Abstract:Embodied agents designed to assist users with tasks must engage in natural language interactions, interpret instructions, execute actions, and communicate effectively to resolve issues. However, collecting large-scale, diverse datasets of situated human-robot dialogues to train and evaluate such agents is expensive, labor-intensive, and time-consuming.
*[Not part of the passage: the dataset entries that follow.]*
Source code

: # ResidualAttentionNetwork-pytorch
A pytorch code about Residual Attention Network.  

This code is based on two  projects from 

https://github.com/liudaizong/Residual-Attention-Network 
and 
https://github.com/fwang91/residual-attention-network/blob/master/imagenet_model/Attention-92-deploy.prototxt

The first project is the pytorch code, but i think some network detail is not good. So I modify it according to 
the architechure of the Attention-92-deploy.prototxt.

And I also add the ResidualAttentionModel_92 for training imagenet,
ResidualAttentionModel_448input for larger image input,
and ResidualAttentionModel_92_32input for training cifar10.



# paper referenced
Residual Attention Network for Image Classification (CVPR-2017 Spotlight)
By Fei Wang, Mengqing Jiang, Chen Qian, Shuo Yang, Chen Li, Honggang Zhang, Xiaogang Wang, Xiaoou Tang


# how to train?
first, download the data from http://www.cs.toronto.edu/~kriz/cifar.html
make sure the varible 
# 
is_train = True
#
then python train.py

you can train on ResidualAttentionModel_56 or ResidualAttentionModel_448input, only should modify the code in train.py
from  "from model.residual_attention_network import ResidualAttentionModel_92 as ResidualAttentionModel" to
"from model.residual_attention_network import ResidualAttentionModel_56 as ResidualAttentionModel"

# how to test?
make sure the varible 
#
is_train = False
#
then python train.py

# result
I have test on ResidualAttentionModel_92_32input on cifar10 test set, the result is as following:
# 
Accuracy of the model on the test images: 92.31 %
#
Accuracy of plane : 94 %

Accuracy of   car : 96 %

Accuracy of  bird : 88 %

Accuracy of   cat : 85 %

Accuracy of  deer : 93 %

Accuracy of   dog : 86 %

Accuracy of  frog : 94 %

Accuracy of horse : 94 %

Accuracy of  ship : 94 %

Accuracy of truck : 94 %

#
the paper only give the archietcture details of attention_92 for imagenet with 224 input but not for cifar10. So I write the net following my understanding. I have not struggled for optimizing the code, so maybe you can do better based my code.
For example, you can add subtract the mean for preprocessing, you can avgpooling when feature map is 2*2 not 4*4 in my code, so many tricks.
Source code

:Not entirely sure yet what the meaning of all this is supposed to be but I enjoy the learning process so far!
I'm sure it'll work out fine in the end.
To address this challenge, we propose building a large language model (LLM)-based user agent that can simulate user behavior during interactions with an embodied agent in a virtual environment. Given a user goal (e.g., make breakfast), at each time step, the user agent may observe" the robot actions or speak" to either intervene with the robot or answer questions. Such a user agent assists in improving the scalability and efficiency of embodied dialogues dataset generation and is critical for enhancing and evaluating the robot's interaction and task completion ability, as well as for research in reinforcement learning using AI feedback. We evaluate our user agent's ability to generate human-like behaviors by comparing its simulated dialogues with the TEACh dataset. We perform three experiments: zero-shot prompting to predict dialogue acts, few-shot prompting, and fine-tuning on the TEACh training subset. Results show the LLM-based user agent achieves an F-measure of 42% with zero-shot prompting and 43.4% with few-shot prompting in mimicking human speaking behavior. Through fine-tuning, performance in deciding when to speak remained stable, while deciding what to say improved from 51.1% to 62.5%. These findings showcase the feasibility of the proposed approach for assessing and enhancing the effectiveness of robot task completion through natural language communication.

What problem does this paper attempt to address?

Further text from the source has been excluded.